Massachusetts is outpacing the rest of the country in attracting businesses to fill large vacant retail spaces, fueling optimism that the state’s economic recovery is gaining momentum.

Merchants have signed leases for more than half of the roughly 2 million square feet abandoned by struggling and bankrupt chains such as Circuit City, Linens ‘N Things, and CompUSA, according to local data provided by several real estate brokers.

The state’s success in luring major retailers has resulted in the arrival of new companies to the region, such as Savers and Ultimate Electronics, and allowed established merchants like Best Buy to strengthen their control of market niches.

In the Boston area, vacancy rates at shopping plazas dominated by big-box merchants dropped from 6.6 percent to 5.8 percent during the first quarter, marking the first such decline in eight quarters.

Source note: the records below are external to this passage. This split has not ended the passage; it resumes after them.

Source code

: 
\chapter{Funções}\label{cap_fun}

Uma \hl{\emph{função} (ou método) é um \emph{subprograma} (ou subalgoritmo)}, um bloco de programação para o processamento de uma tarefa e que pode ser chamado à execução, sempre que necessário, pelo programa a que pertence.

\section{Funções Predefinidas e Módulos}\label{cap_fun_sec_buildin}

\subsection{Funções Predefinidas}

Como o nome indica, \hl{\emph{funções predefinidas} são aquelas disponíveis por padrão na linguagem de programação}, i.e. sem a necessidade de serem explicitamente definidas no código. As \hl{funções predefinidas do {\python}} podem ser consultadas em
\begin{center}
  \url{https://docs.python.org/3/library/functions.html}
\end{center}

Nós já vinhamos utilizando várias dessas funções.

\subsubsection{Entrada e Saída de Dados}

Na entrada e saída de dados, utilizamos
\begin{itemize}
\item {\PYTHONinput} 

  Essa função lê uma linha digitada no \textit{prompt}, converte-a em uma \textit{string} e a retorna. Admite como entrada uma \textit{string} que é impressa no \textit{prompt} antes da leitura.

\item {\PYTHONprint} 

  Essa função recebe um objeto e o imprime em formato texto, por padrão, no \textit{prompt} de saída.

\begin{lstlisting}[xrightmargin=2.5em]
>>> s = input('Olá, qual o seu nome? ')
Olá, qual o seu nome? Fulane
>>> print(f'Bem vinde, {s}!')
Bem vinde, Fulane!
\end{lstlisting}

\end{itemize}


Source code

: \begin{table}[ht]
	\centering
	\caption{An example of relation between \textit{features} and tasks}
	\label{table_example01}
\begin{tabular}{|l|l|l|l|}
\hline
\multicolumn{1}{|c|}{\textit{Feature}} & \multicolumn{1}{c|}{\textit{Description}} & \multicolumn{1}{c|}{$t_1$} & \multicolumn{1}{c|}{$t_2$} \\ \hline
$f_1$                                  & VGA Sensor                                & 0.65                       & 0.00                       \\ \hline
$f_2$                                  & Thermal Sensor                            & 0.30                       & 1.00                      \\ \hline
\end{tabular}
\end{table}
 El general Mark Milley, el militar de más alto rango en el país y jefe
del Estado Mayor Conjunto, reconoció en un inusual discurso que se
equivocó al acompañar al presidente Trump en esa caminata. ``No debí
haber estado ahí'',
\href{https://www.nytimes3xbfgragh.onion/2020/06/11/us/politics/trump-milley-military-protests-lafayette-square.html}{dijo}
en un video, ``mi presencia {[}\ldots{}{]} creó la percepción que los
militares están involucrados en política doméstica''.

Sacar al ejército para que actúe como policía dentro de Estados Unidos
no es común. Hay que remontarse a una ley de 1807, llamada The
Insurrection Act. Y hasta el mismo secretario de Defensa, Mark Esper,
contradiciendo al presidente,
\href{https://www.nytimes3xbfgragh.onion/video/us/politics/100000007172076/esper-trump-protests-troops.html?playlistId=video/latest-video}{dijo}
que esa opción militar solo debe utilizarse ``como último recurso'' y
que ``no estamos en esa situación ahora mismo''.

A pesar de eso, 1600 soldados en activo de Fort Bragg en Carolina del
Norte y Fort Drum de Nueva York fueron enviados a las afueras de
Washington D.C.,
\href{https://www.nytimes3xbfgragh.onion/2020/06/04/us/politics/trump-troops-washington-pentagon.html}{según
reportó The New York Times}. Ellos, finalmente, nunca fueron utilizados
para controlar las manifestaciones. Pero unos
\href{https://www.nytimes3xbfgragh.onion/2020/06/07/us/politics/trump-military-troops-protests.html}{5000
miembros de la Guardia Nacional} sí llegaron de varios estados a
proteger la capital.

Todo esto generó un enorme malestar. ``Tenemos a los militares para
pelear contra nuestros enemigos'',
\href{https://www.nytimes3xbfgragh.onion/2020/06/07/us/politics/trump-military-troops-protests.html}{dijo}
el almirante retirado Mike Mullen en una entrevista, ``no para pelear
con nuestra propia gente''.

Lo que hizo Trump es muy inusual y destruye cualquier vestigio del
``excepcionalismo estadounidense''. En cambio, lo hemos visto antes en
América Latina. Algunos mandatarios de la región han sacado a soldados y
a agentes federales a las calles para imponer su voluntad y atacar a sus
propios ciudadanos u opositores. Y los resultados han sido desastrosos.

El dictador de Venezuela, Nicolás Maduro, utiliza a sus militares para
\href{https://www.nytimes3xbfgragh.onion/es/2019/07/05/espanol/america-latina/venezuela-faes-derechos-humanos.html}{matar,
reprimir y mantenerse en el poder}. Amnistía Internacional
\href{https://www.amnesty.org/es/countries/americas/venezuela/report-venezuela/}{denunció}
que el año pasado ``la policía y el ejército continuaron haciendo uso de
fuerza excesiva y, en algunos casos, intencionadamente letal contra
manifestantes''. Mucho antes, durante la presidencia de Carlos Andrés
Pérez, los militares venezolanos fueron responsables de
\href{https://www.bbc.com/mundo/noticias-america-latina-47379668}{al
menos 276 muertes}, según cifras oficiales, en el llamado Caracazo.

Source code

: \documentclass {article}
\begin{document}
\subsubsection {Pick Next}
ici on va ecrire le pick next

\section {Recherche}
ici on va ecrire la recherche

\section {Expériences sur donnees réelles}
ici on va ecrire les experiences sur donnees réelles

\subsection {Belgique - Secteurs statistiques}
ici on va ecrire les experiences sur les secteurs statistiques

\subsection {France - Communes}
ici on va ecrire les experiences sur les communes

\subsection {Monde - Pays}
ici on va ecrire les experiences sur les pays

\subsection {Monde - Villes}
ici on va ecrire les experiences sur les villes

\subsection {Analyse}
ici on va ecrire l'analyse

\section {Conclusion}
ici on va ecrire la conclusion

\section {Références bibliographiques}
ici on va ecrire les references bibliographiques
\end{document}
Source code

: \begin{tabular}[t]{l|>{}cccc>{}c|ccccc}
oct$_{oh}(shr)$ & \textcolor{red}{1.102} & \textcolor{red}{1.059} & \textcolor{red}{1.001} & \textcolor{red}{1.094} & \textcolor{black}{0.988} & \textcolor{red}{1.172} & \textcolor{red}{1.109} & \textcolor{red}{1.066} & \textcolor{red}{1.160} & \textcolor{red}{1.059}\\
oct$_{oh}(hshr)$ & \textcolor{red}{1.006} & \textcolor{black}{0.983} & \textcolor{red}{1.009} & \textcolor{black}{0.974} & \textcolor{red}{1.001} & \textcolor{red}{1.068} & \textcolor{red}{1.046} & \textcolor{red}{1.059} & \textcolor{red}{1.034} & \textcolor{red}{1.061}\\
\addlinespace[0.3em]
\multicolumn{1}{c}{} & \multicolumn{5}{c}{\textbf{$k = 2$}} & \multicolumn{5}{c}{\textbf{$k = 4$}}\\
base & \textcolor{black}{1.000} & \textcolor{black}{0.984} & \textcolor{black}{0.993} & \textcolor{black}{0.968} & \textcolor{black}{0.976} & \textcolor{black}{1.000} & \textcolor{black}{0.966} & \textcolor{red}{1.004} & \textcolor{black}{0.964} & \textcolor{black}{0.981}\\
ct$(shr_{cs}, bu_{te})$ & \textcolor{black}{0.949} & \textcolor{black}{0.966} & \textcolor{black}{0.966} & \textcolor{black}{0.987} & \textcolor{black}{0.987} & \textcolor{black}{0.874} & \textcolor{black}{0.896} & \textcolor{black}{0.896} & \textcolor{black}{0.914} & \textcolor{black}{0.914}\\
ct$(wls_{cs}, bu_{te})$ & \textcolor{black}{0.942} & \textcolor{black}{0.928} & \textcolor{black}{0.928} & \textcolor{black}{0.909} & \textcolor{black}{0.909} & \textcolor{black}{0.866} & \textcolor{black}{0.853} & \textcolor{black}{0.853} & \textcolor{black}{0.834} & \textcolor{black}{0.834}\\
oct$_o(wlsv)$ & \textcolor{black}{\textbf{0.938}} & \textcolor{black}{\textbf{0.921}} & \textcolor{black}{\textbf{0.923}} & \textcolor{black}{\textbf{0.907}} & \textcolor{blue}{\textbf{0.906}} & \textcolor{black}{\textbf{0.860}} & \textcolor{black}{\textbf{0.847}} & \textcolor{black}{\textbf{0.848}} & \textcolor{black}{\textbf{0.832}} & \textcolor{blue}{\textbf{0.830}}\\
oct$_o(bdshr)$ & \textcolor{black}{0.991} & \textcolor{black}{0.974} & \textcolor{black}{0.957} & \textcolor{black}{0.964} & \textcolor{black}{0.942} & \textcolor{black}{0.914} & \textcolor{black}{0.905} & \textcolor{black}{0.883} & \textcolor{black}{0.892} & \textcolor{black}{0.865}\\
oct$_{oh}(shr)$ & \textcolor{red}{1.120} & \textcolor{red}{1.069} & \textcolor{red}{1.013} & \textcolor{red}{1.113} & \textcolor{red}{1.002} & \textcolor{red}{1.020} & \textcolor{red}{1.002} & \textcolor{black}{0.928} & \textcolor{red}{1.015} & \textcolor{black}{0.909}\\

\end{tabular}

By contrast, the amount of empty space at these so-called power centers across the United States increased slightly, to 7.9 percent, during the same period, according to Reis Inc., a New York real estate research firm.

Evidence of the Massachusetts retail resurgence can be seen throughout the region. In Plymouth, workers are transforming the skeleton of a Circuit City into a Best Buy that is scheduled to open in the fall. The Minnesota electronics giant has already taken over spaces formerly occupied by Circuit City in Millbury and Burlington.